■ TASK TO CARRY OUT ■
Sort through the listing below and keep each line with the word "skills". Copy those.

■ EXCERPTED RECORDS ■
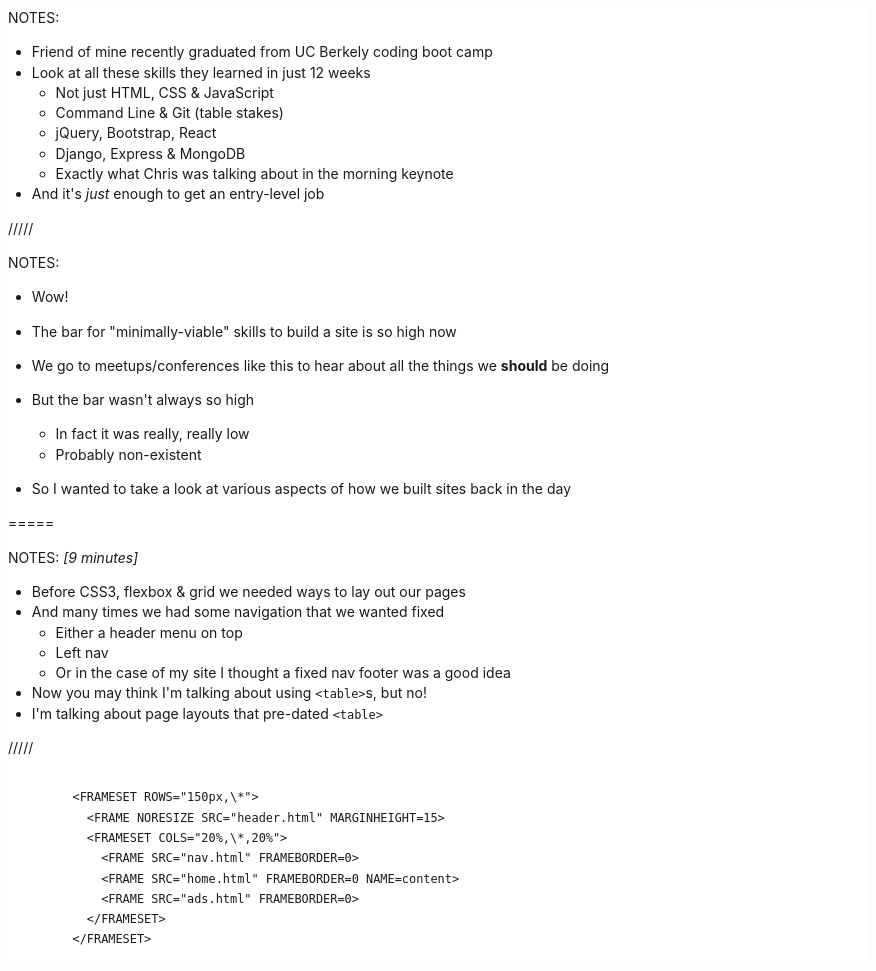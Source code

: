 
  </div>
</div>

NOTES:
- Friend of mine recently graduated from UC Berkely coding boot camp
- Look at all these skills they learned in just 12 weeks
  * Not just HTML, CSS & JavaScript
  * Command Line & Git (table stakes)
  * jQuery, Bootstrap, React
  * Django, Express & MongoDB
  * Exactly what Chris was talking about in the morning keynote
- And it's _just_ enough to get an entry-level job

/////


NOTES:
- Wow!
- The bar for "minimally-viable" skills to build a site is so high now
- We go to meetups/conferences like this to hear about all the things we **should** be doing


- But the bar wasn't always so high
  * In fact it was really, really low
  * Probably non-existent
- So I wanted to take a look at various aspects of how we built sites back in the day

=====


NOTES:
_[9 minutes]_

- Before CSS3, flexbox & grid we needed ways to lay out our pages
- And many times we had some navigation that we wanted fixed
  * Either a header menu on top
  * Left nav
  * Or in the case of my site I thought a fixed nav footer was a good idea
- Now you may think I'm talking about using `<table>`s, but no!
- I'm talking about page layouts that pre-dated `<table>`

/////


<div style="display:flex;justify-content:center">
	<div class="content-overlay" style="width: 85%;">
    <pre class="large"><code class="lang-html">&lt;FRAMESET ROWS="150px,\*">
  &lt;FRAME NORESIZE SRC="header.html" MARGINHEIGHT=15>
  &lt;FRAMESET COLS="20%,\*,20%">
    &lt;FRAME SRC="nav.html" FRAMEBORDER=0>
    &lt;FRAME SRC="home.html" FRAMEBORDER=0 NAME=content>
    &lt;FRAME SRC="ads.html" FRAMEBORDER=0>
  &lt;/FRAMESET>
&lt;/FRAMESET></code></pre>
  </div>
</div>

■ ANSWER BELOW ■
- Look at all these skills they learned in just 12 weeks
- The bar for "minimally-viable" skills to build a site is so high now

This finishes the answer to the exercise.